Find all the lines in the entries below that hold the word "Blog" and copy them.

══════════

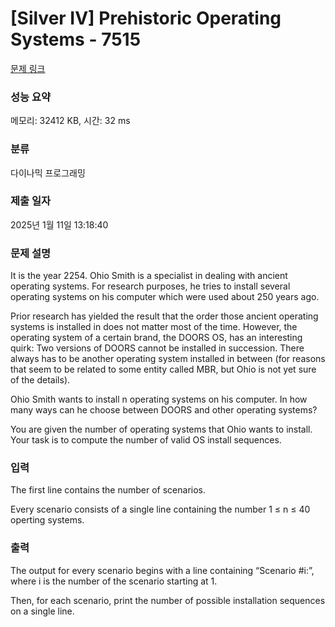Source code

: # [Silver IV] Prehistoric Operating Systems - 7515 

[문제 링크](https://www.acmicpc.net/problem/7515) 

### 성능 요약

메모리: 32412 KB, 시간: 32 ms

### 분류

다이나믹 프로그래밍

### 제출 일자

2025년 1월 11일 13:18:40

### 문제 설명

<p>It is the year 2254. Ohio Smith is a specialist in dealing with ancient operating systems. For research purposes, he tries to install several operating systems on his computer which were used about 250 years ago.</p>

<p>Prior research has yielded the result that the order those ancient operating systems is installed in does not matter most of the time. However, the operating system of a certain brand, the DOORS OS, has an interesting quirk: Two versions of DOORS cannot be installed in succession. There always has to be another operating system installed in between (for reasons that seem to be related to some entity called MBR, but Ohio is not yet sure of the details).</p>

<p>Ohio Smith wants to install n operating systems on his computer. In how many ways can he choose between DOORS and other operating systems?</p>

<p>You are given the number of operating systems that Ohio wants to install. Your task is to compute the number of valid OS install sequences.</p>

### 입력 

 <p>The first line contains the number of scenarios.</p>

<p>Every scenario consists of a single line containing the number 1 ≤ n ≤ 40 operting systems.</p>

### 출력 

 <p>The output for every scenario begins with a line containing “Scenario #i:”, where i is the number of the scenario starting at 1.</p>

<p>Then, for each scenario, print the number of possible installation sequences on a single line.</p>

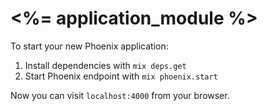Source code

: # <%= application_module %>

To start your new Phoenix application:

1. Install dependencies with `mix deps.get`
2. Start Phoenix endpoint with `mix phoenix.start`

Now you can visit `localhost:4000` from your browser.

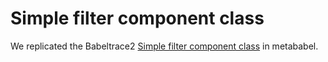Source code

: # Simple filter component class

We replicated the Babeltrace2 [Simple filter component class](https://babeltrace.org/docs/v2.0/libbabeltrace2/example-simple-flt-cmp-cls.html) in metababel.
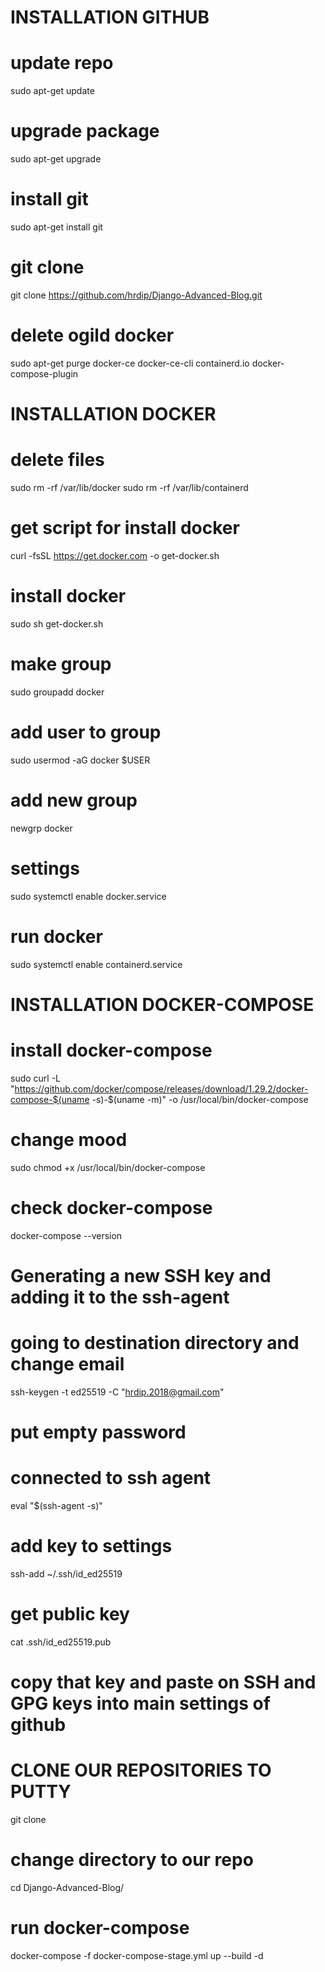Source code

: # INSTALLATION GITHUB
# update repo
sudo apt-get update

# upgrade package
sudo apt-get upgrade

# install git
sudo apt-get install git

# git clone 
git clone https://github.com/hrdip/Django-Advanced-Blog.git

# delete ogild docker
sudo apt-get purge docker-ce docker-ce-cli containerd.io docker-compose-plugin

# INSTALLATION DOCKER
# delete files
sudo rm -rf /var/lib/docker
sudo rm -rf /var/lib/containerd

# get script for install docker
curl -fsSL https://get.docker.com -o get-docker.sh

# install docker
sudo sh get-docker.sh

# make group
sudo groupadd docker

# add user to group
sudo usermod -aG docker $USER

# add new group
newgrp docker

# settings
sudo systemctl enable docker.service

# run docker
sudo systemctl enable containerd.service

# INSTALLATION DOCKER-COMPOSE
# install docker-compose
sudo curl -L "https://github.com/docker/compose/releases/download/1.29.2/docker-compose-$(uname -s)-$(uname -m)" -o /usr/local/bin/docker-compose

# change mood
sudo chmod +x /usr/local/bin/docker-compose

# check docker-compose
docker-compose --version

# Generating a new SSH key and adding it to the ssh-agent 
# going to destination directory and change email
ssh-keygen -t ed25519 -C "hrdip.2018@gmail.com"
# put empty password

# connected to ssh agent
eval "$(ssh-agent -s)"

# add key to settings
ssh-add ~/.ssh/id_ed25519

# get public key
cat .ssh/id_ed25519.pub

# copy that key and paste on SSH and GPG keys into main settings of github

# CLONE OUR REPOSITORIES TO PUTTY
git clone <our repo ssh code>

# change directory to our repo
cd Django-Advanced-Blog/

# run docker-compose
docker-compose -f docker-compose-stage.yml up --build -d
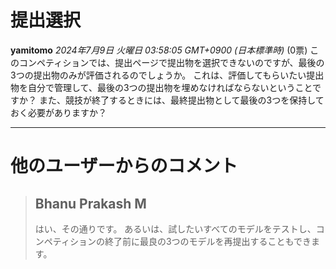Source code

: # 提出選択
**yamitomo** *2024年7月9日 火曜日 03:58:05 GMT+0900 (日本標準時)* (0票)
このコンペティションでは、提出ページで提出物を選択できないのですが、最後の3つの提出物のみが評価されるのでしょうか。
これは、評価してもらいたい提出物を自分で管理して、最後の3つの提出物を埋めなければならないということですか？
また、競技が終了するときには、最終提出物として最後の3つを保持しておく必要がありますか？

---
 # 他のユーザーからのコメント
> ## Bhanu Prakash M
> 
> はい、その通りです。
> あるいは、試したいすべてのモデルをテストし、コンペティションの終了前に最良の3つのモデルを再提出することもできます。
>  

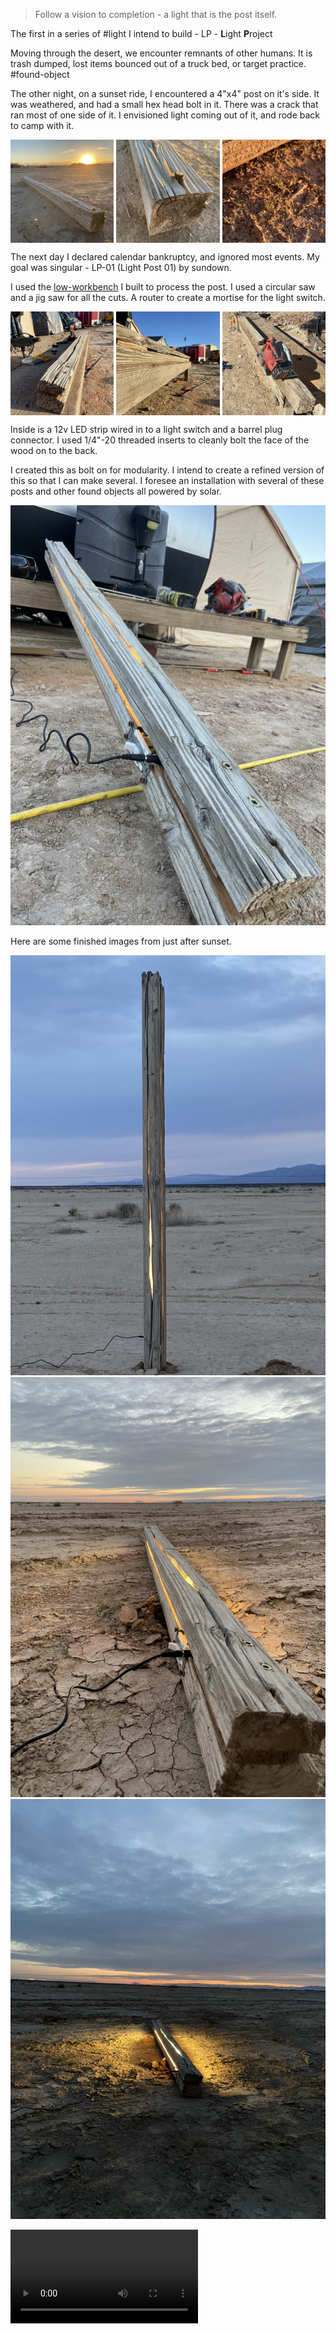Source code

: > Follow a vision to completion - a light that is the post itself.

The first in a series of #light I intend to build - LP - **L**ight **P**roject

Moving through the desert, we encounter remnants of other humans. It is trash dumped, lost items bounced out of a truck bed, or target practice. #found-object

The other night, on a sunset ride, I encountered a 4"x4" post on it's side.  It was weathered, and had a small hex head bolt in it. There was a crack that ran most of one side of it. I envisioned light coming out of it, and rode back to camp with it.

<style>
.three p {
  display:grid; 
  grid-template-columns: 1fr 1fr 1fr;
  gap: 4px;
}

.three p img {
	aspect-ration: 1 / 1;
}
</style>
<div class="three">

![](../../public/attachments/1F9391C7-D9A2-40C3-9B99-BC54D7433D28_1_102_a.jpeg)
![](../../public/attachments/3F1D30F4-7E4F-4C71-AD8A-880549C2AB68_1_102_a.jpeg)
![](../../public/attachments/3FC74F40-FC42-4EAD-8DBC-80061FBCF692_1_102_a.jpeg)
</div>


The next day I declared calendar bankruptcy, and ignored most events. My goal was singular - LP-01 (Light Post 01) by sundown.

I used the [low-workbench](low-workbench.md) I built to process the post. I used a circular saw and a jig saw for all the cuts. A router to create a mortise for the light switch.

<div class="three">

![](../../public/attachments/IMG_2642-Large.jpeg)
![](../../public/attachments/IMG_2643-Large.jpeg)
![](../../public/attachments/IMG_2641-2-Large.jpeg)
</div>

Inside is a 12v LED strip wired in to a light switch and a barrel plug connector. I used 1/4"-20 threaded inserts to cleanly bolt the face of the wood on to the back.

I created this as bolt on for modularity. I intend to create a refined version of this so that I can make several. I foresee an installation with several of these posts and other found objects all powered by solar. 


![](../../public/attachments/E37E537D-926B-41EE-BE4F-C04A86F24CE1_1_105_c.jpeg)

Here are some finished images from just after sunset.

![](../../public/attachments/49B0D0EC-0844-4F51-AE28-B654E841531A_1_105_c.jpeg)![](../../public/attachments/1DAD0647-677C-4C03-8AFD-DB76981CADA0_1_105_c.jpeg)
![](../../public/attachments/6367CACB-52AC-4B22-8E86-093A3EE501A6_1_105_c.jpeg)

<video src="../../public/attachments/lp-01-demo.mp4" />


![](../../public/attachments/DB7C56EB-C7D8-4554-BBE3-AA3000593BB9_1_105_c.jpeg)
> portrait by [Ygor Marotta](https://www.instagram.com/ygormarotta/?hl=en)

══════════

[ANSWER BOX]
git clone https://github.com/hrdip/Django-Advanced-Blog.git
cd Django-Advanced-Blog/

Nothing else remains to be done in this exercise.